Scientific Poetry and Poetics in Germany and Britain, from the Renaissance to the Enlightenment
This project explores the ways in which scientific poetry was theorised immediately before, during, and after the ‘scientific revolution’, seeking a better understanding of the specific nature of knowledge that scientific poetry was expected to communicate and produce. For early modern prose, the ‘poetics of science’ have been extensively explored in recent years, but the specificity of verse – central to Renaissance, Augustan, and Enlightenment poetics – remains under-examined.
The parallel development, in the seventeenth and eighteenth centuries, of modern science and literary criticism, entailed frequent cross-references between the two domains. Early modern writers deemed poetry the natural medium for representing natural knowledge, and at the same time, methods and insights from the new science reflected on the practice and perceived order of literature. The negotiation between the two domains was conducted, on the one hand, in poetological discourse, such as dedicated works on rhetoric and poetics, as well as in prefaces, dedications, and commentaries to individual works of poetry as well as anthologies. On the other hand, natural philosophers – usually with sound humanist training – self-consciously used or referenced poetry as an aid for the dissemination of knowledge, or indeed to argue for a fundamental epistemological difference between the two domains.

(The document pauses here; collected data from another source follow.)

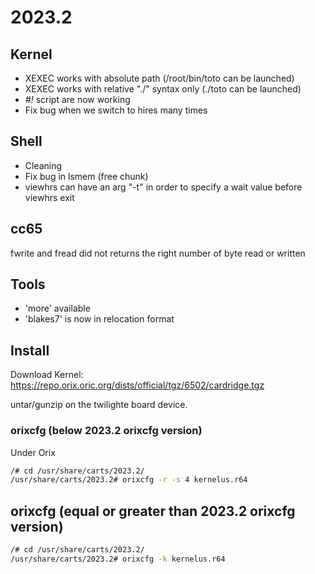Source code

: # 2023.2

## Kernel

* XEXEC works with absolute path (/root/bin/toto can be launched)
* XEXEC works with relative "./" syntax only  (./toto can be launched)
* *#!* script are now working
* Fix bug when we switch to hires many times

## Shell

* Cleaning
* Fix bug in lsmem (free chunk)
* viewhrs can have an arg "-t" in order to specify a wait value before viewhrs exit

## cc65

fwrite and fread did not returns the right number of byte read or written

## Tools

* 'more' available
* 'blakes7' is now in relocation format

## Install

Download Kernel: https://repo.orix.oric.org/dists/official/tgz/6502/cardridge.tgz

untar/gunzip on the twilighte board device.

### orixcfg (below 2023.2 orixcfg version)

Under Orix

```bash
/# cd /usr/share/carts/2023.2/
/usr/share/carts/2023.2# orixcfg -r -s 4 kernelus.r64
```

## orixcfg (equal or greater than 2023.2 orixcfg version)

```bash
/# cd /usr/share/carts/2023.2/
/usr/share/carts/2023.2# orixcfg -k kernelus.r64
```
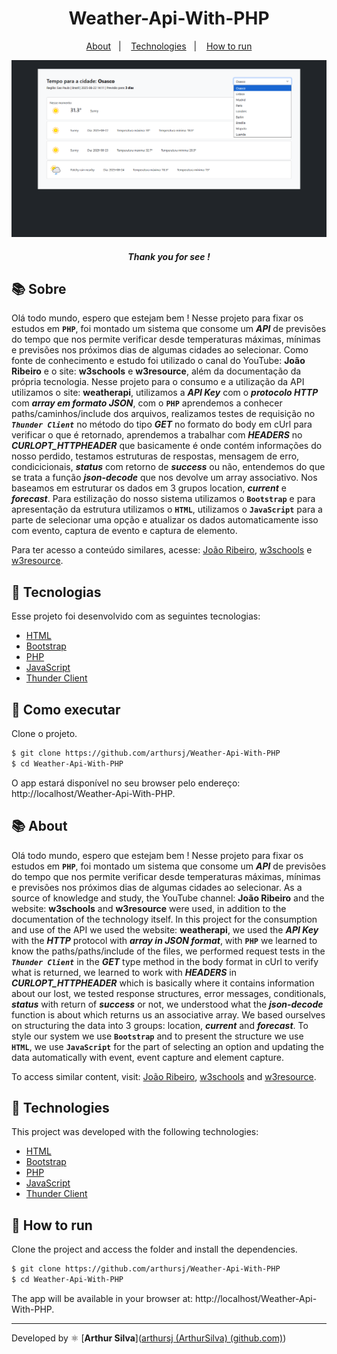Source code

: <h1 align="center"> 
    Weather-Api-With-PHP
</h1>
<p align="center">
  <a href="#-About">About</a>&nbsp;&nbsp;&nbsp;|&nbsp;&nbsp;&nbsp;
  <a href="#-Technologies">Technologies</a>&nbsp;&nbsp;&nbsp;|&nbsp;&nbsp;&nbsp;
  <a href="#-How to run">How to run</a>
</p>
<p align="center">
    <img src="./img/github.png">
</p>

<h5 style="text-align: center"> Thank you for see !</h5>


## 📚 Sobre


Olá todo mundo, espero que estejam bem ! Nesse projeto para fixar os estudos em **`PHP`**, foi montado um sistema que consome um **_API_** de previsões do tempo que nos permite verificar desde temperaturas máximas, mínimas e previsões nos próximos dias de algumas cidades ao selecionar. Como fonte de conhecimento e estudo foi utilizado o canal do YouTube: **João Ribeiro** e o site: **w3schools** e **w3resource**, além da documentação da própria tecnologia. Nesse projeto para o consumo e a utilização da API utilizamos o site: **weatherapi**, utilizamos a **_API Key_** com o **_protocolo HTTP_** com **_array em formato JSON_**, com o **`PHP`** aprendemos a conhecer paths/caminhos/include dos arquivos, realizamos testes de requisição no **_`Thunder Client`_** no método do tipo **_GET_** no formato do body em cUrl para verificar o que é retornado, aprendemos a trabalhar com **_HEADERS_** no **_CURLOPT_HTTPHEADER_** que basicamente é onde contém informações do nosso perdido, testamos estruturas de respostas, mensagem de erro, condicicionais, **_status_** com retorno de **_success_** ou não, entendemos do que se trata a função **_json-decode_** que nos devolve um array associativo. Nos baseamos em estruturar os dados em 3 grupos location, **_current_** e **_forecast_**. Para estilização do nosso sistema utilizamos o **`Bootstrap`** e para apresentação da estrutura utilizamos o **`HTML`**, utilizamos o **`JavaScript`** para a parte de selecionar uma opção e atualizar os dados automaticamente isso com evento, captura de evento e captura de elemento.

Para ter acesso a conteúdo similares, acesse: [João Ribeiro](https://www.youtube.com/@JLDRPT), [w3schools](https://www.w3schools.com/php/default.asp) e [w3resource](https://www.w3resource.com/php/php-home.php#google_vignette).

## 🧪 Tecnologias

Esse projeto foi desenvolvido com as seguintes tecnologias:

- [HTML](https://developer.mozilla.org/en-US/docs/Web/HTML)
- [Bootstrap](https://getbootstrap.com/)
- [PHP](https://www.php.net/)
- [JavaScript](https://developer.mozilla.org/en-US/docs/Web/JavaScript)
- [Thunder Client](https://www.thunderclient.com/)

## 🚀 Como executar

Clone o projeto.

```bash
$ git clone https://github.com/arthursj/Weather-Api-With-PHP
$ cd Weather-Api-With-PHP
```

O app estará disponível no seu browser pelo endereço: http://localhost/Weather-Api-With-PHP.

## 📚 About

Olá todo mundo, espero que estejam bem ! Nesse projeto para fixar os estudos em **`PHP`**, foi montado um sistema que consome um **_API_** de previsões do tempo que nos permite verificar desde temperaturas máximas, mínimas e previsões nos próximos dias de algumas cidades ao selecionar. As a source of knowledge and study, the YouTube channel: **João Ribeiro** and the website: **w3schools** and **w3resource** were used, in addition to the documentation of the technology itself. In this project for the consumption and use of the API we used the website: **weatherapi**, we used the **_API Key_** with the **_HTTP_** protocol with **_array in JSON format_**, with **`PHP`** we learned to know the paths/paths/include of the files, we performed request tests in the **_`Thunder Client`_** in the **_GET_** type method in the body format in cUrl to verify what is returned, we learned to work with **_HEADERS_** in **_CURLOPT_HTTPHEADER_** which is basically where it contains information about our lost, we tested response structures, error messages, conditionals, **_status_** with return of **_success_** or not, we understood what the **_json-decode_** function is about which returns us an associative array. We based ourselves on structuring the data into 3 groups: location, **_current_** and **_forecast_**. To style our system we use **`Bootstrap`** and to present the structure we use **`HTML`**, we use **`JavaScript`** for the part of selecting an option and updating the data automatically with event, event capture and element capture.

To access similar content, visit: [João Ribeiro](https://www.youtube.com/@JLDRPT), [w3schools](https://www.w3schools.com/php/default.asp) and [w3resource](https://www.w3resource.com/php/php-home.php#google_vignette).

## 🧪 Technologies

This project was developed with the following technologies:

- [HTML](https://developer.mozilla.org/en-US/docs/Web/HTML)
- [Bootstrap](https://getbootstrap.com/)
- [PHP](https://www.php.net/)
- [JavaScript](https://developer.mozilla.org/en-US/docs/Web/JavaScript)
- [Thunder Client](https://www.thunderclient.com/)

## 🚀 How to run

Clone the project and access the folder and install the dependencies.

```bash
$ git clone https://github.com/arthursj/Weather-Api-With-PHP
$ cd Weather-Api-With-PHP
```

The app will be available in your browser at: http://localhost/Weather-Api-With-PHP.

--------------

Developed by :atom_symbol: [**Arthur Silva**]([arthursj (ArthurSilva) (github.com)](https://github.com/arthursj))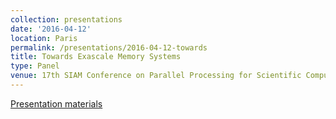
 ```yaml
---
collection: presentations
date: '2016-04-12'
location: Paris
permalink: /presentations/2016-04-12-towards
title: Towards Exascale Memory Systems
type: Panel
venue: 17th SIAM Conference on Parallel Processing for Scientific Computing, Paris
---
```


[Presentation materials](http://meetings.siam.org/program.cfm?CONFCODE=PP16&_ga=1.25749694.2063460087.1438181384)

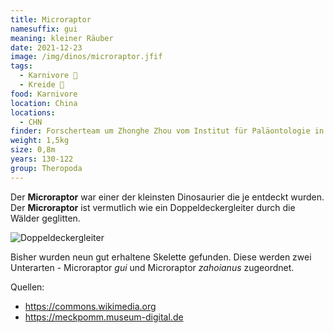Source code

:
 ```yaml
---
title: Microraptor
namesuffix: gui
meaning: kleiner Räuber
date: 2021-12-23
image: /img/dinos/microraptor.jfif
tags:
  - Karnivore 🥩
  - Kreide 🦴
food: Karnivore
location: China
locations:
  - CHN
finder: Forscherteam um Zhonghe Zhou vom Institut für Paläontologie in Peking
weight: 1,5kg
size: 0,8m
years: 130-122
group: Theropoda
---
```

Der **Microraptor** war einer der kleinsten Dinosaurier die je entdeckt wurden. Der **Microraptor** ist vermutlich wie ein Doppeldeckergleiter durch die Wälder geglitten.

![Doppeldeckergleiter ](/img/dinos/doppeldeckergleiter.jpg)

Bisher wurden neun gut erhaltene Skelette gefunden. Diese werden zwei Unterarten - Microraptor *gui* und Microraptor *zahoianus* zugeordnet.

Quellen:

* <https://commons.wikimedia.org>                                   
* <https://meckpomm.museum-digital.de>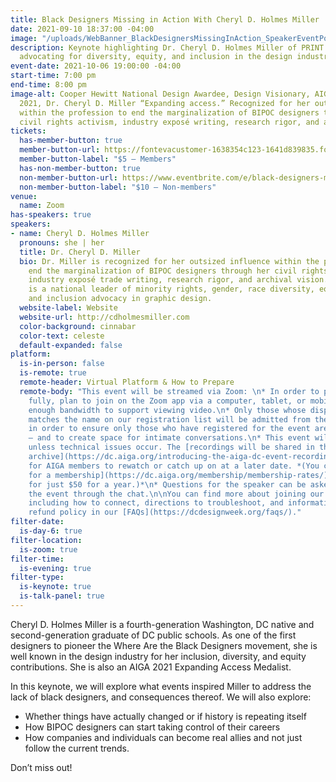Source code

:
```yaml
---
title: Black Designers Missing in Action With Cheryl D. Holmes Miller
date: 2021-09-10 18:37:00 -04:00
image: "/uploads/WebBanner_BlackDesignersMissingInAction_SpeakerEventPost.jpg"
description: Keynote highlighting Dr. Cheryl D. Holmes Miller of PRINT publications
  advocating for diversity, equity, and inclusion in the design industry.
event-date: 2021-10-06 19:00:00 -04:00
start-time: 7:00 pm
end-time: 8:00 pm
image-alt: Cooper Hewitt National Design Awardee, Design Visionary, AIGA MEDALIST
  2021, Dr. Cheryl D. Miller “Expanding access.” Recognized for her outsized influence
  within the profession to end the marginalization of BIPOC designers through her
  civil rights activism, industry exposé writing, research rigor, and archival vision.
tickets:
  has-member-button: true
  member-button-url: https://fontevacustomer-1638354c123-1641d839835.force.com/services/oauth2/authorize?client_id=3MVG9nthuDc9owbcOq7_07W.HriOQQPWTbMkrpOla.ajDQlTHf4_uby_mhwylcX.mJBU2O2SppTiZMS0J_HJd&response_type=code&redirect_uri=https://ikit.aiga.org/ikit_national_util/ikit-national-util-sso-redirect/&state=https%3A%2F%2Fdc.aiga.org%2F%3Fpost_type%3Dikit_event%26p%3D447805%26redirect_source%3Deventbrite_register
  member-button-label: "$5 — Members"
  has-non-member-button: true
  non-member-button-url: https://www.eventbrite.com/e/black-designers-missing-in-action-with-cheryl-d-holmes-miller-tickets-170372871846
  non-member-button-label: "$10 — Non-members"
venue:
  name: Zoom
has-speakers: true
speakers:
- name: Cheryl D. Holmes Miller
  pronouns: she | her
  title: Dr. Cheryl D. Miller
  bio: Dr. Miller is recognized for her outsized influence within the profession to
    end the marginalization of BIPOC designers through her civil rights activism,
    industry exposé trade writing, research rigor, and archival vision. Dr. Miller
    is a national leader of minority rights, gender, race diversity, equality, equity
    and inclusion advocacy in graphic design.
  website-label: Website
  website-url: http://cdholmesmiller.com
  color-background: cinnabar
  color-text: celeste
  default-expanded: false
platform:
  is-in-person: false
  is-remote: true
  remote-header: Virtual Platform & How to Prepare
  remote-body: "This event will be streamed via Zoom: \n* In order to participate
    fully, plan to join on the Zoom app via a computer, tablet, or mobile device with
    enough bandwidth to support viewing video.\n* Only those whose display name fully
    matches the name on our registration list will be admitted from the waiting room,
    in order to ensure only those who have registered for the event are able to attend
    — and to create space for intimate conversations.\n* This event will be recorded
    unless technical issues occur. The [recordings will be shared in the AIGA DC recordings
    archive](https://dc.aiga.org/introducing-the-aiga-dc-event-recordings-archive/)
    for AIGA members to rewatch or catch up on at a later date. *(You can [register
    for a membership](https://dc.aiga.org/membership/membership-rates/) on our website
    for just $50 for a year.)*\n* Questions for the speaker can be asked live during
    the event through the chat.\n\nYou can find more about joining our virtual events,
    including how to connect, directions to troubleshoot, and information about our
    refund policy in our [FAQs](https://dcdesignweek.org/faqs/)."
filter-date:
  is-day-6: true
filter-location:
  is-zoom: true
filter-time:
  is-evening: true
filter-type:
  is-keynote: true
  is-talk-panel: true
---
```


Cheryl D. Holmes Miller is a fourth-generation Washington, DC native and second-generation graduate of DC public schools. As one of the first designers to pioneer the Where Are the Black Designers movement, she is well known in the design industry for her inclusion, diversity, and equity contributions. She is also an AIGA 2021 Expanding Access Medalist.

In this keynote, we will explore what events inspired Miller to address the lack of black designers, and consequences thereof. We will also explore: 
* Whether things have actually changed or if history is repeating itself 
* How BIPOC designers can start taking control of their careers
* How companies and individuals can become real allies and not just follow the current trends.

Don’t miss out!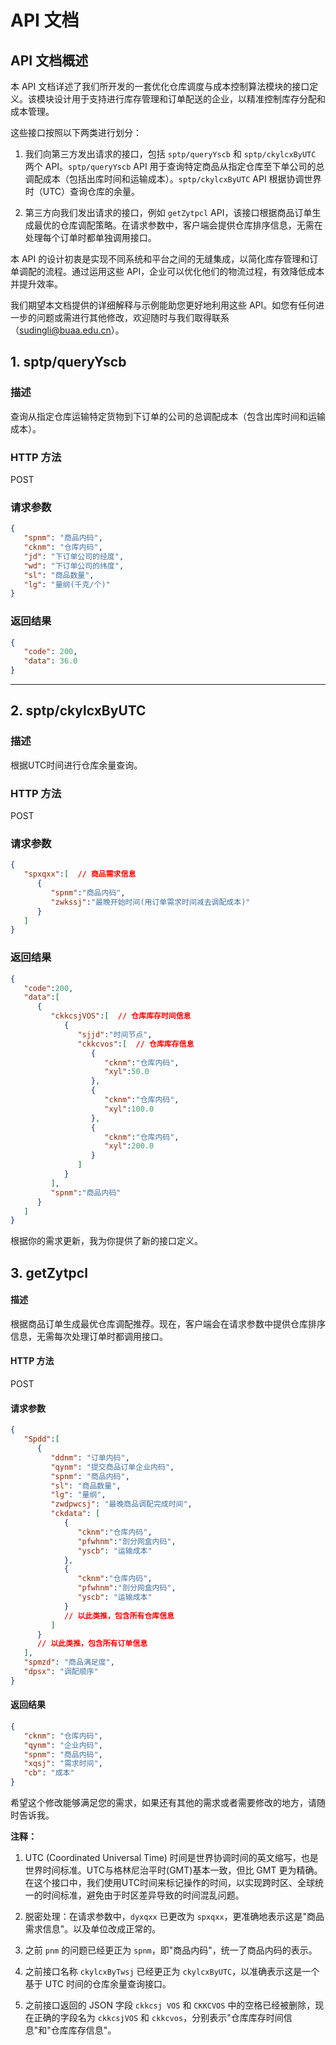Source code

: # API 文档

## API 文档概述

本 API 文档详述了我们所开发的一套优化仓库调度与成本控制算法模块的接口定义。该模块设计用于支持进行库存管理和订单配送的企业，以精准控制库存分配和成本管理。

这些接口按照以下两类进行划分：

1. 我们向第三方发出请求的接口，包括 `sptp/queryYscb` 和 `sptp/ckylcxByUTC` 两个 API。`sptp/queryYscb` API 用于查询特定商品从指定仓库至下单公司的总调配成本（包括出库时间和运输成本）。`sptp/ckylcxByUTC` API 根据协调世界时（UTC）查询仓库的余量。

2. 第三方向我们发出请求的接口，例如 `getZytpcl` API，该接口根据商品订单生成最优的仓库调配策略。在请求参数中，客户端会提供仓库排序信息，无需在处理每个订单时都单独调用接口。

本 API 的设计初衷是实现不同系统和平台之间的无缝集成，以简化库存管理和订单调配的流程。通过运用这些 API，企业可以优化他们的物流过程，有效降低成本并提升效率。

我们期望本文档提供的详细解释与示例能助您更好地利用这些 API。如您有任何进一步的问题或需进行其他修改，欢迎随时与我们取得联系（sudingli@buaa.edu.cn）。 

## 1. sptp/queryYscb

### 描述

查询从指定仓库运输特定货物到下订单的公司的总调配成本（包含出库时间和运输成本）。

### HTTP 方法

POST

### 请求参数

```json
{
   "spnm": "商品内码", 
   "cknm": "仓库内码",
   "jd": "下订单公司的经度", 
   "wd": "下订单公司的纬度",
   "sl": "商品数量", 
   "lg": "量纲(千克/个)"
}
```

### 返回结果

```json
{
   "code": 200,
   "data": 36.0
}
```

--- 

## 2. sptp/ckylcxByUTC

### 描述

根据UTC时间进行仓库余量查询。

### HTTP 方法

POST

### 请求参数

```json
{
   "spxqxx":[  // 商品需求信息
      {
         "spnm":"商品内码",
         "zwkssj":"最晚开始时间(用订单需求时间减去调配成本)"
      }
   ]
}
```

### 返回结果

```json
{
   "code":200,
   "data":[
      {
         "ckkcsjVOS":[  // 仓库库存时间信息
            {
               "sjjd":"时间节点",
               "ckkcvos":[  // 仓库库存信息
                  {
                     "cknm":"仓库内码",
                     "xyl":50.0
                  },
                  {
                     "cknm":"仓库内码",
                     "xyl":100.0
                  },
                  {
                     "cknm":"仓库内码",
                     "xyl":200.0
                  }
               ]
            }
         ],
         "spnm":"商品内码"
      }
   ]
}
```

根据你的需求更新，我为你提供了新的接口定义。

## 3. getZytpcl

#### 描述

根据商品订单生成最优仓库调配推荐。现在，客户端会在请求参数中提供仓库排序信息，无需每次处理订单时都调用接口。

#### HTTP 方法

POST

#### 请求参数

```json
{
   "Spdd":[
      {
         "ddnm": "订单内码",
         "qynm": "提交商品订单企业内码",
         "spnm": "商品内码",
         "sl": "商品数量",
         "lg": "量纲",
         "zwdpwcsj": "最晚商品调配完成时间",
         "ckdata": [
            {
               "cknm":"仓库内码",
               "pfwhnm":"剖分网盒内码",
               "yscb": "运输成本"
            },
            {
               "cknm":"仓库内码",
               "pfwhnm":"剖分网盒内码",
               "yscb": "运输成本"
            }
            // 以此类推，包含所有仓库信息
         ]
      }
      // 以此类推，包含所有订单信息
   ],
   "spmzd": "商品满足度", 
   "dpsx": "调配顺序"
}
```

#### 返回结果

```json
{
   "cknm": "仓库内码",
   "qynm": "企业内码",
   "spnm": "商品内码",
   "xqsj": "需求时间",
   "cb": "成本"
}
```

希望这个修改能够满足您的需求，如果还有其他的需求或者需要修改的地方，请随时告诉我。

**注释：**

1. UTC (Coordinated Universal Time) 时间是世界协调时间的英文缩写，也是世界时间标准。UTC与格林尼治平时(GMT)基本一致，但比 GMT 更为精确。在这个接口中，我们使用UTC时间来标记操作的时间，以实现跨时区、全球统一的时间标准，避免由于时区差异导致的时间混乱问题。

2. 脱密处理：在请求参数中，`dyxqxx` 已更改为 `spxqxx`，更准确地表示这是"商品需求信息"。以及单位改成正常的。

3. 之前 `pnm` 的问题已经更正为 `spnm`，即"商品内码"，统一了商品内码的表示。

4. 之前接口名称 `ckylcxByTwsj` 已经更正为 `ckylcxByUTC`，以准确表示这是一个基于 UTC 时间的仓库余量查询接口。

5. 之前接口返回的 JSON 字段 `ckkcsj VOS` 和 `CKKCVOS` 中的空格已经被删除，现在正确的字段名为 `ckkcsjVOS` 和 `ckkcvos`，分别表示"仓库库存时间信息"和"仓库库存信息"。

To understand better the specific nature of knowledge that scientific poetry was expected to communicate and produce in the seventeenth and eighteenth centuries, attention must be paid to how it was theorised. Given that seventeenth- and eighteenth-century critics set great store by the appropriateness of literary forms for specific subjects, insight from work on prose writings (concerning concepts such as perspective, evidence and probability, and the epistemology of fiction) can fruitfully be compared to the poetics of scientific poetry. This can correct an observer’s bias by which research of the twentieth and twenty-first century has privileged precursors of the novel over poetry, a form arguably more or at least equally popular for much of the period in question. Scientific poetry promises to be more fruitfully studied than prose fiction with respect to key concerns of seventeenth- and eighteenth-century aesthetics and poetics, such as the imitation of classical models; the affordances of metre and rhyme; and the sublime.